The key to the future, in Ingersoll’s opinion, was science, which was the only true religion and the only hope of humanity. Instead of the Christian Trinity of Father, Son, and Holy Ghost, Ingersoll preached a trinity or religion of science based on reason, observation, and experience. Ingersoll wanted to see existing theology replaced by a religion of usefulness that maximized morals and emphasised love of family and the importance of the home. He angered clergymen of the period not only by stating that he did not know, but by implying that they did not know, either. For Ingersoll the Garden of Eden was a myth; the doctrine of original sin had no foundation; death was at worst a long sleep and at best was a future life with friends and family; and the supernatual could not and did not exist. In a period during which new scientific discoveries and theories—especially Charles Darwin’s ideas on the origin of species—were making society question traditional theological concepts of supernaturalism, Ingersoll was one of the leading publicizers of science and opponents of formal religion.

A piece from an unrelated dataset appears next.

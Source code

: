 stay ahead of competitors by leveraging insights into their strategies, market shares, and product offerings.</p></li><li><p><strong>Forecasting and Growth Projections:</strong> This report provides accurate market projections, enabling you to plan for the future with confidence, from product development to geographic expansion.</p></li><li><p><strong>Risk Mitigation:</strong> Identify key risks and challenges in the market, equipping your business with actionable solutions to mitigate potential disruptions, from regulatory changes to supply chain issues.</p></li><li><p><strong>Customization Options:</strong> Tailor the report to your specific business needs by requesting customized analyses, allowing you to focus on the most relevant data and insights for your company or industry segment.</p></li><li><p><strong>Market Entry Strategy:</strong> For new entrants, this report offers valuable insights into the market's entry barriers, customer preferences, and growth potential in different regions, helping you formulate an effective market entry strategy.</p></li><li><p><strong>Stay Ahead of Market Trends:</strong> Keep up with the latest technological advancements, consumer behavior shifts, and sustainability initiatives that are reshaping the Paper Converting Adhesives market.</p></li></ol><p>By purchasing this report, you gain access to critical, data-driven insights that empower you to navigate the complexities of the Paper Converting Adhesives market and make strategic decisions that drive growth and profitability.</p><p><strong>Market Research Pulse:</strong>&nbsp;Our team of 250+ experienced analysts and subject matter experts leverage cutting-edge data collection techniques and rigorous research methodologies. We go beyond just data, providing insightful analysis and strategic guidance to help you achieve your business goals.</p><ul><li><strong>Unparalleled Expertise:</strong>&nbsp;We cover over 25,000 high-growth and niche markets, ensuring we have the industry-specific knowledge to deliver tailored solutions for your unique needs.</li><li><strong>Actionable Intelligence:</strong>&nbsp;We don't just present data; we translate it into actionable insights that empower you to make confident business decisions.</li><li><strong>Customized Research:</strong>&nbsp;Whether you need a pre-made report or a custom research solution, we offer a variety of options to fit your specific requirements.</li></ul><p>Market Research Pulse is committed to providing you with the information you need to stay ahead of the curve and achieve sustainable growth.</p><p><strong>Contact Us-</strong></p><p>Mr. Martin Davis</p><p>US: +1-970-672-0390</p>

In the 1880s Ingersoll became involved in a number of literary confrontations with religious leaders, displaying a missionary zeal in his devotion to his beliefs. The most famous of these debates appeared in the pages of The North American Review. There he did written battle with the jurist Jeremiah Black, the Presbyterian Henry Field, the Episcopalian William Ewart Gladstone, and the Catholic Henry Cardinal Manning. Many of his lectures on religion were published separately, including The Gods (1872); Individuality (1873); The Liberty of Man, Woman, and Child (1877); Some Mistakes of Moses (1879); What Must We Do to Be Saved? (1880); About the Holy Bible (1894); Why I Am An Agnostic” (1896); and What Is Religion? (1899).

For a brief period in 1879 Ingersoll began to think about establishing a third party that would separate church and state, and church and school, in American society. The movement had originated with the National Liberal League, a freethinking group that had formed three years earlier in Philadelphia. In September 1879, Ingersoll was elected vice president of the league, but within a few months he became disillusioned with its stress on “immorality” rather than on free thinking, and he resigned. After his flirtation with the National Liberal League, he rarely became involved with professional groups of freethinkers, preferring to work on his own, although he served for a short time in 1884-85 as president of the American Secular Union. The union urged taxation of church property, elimination of Army and Congressional chaplains, and the termination of religious instruction in public schools. In general, he rejected invitations to take part in national and international free thinking movements and congresses.

After becoming a national figure, Robert Ingersoll moved in 1879 to Washington, D.C., to establish with his brother the law firm of E.C. & R.C. Ingersoll. The partnership ended two years later, when Ebon died. During the years in Washington, Ingersoll concentrated on federal litigation, serving as defense counselor for former Senator Stephen Dorsey of Arkansas and other prominent Republicans who had been indicted for conspiracy to defraud the government in connection with postal routes in what became known as the Star Routes Case.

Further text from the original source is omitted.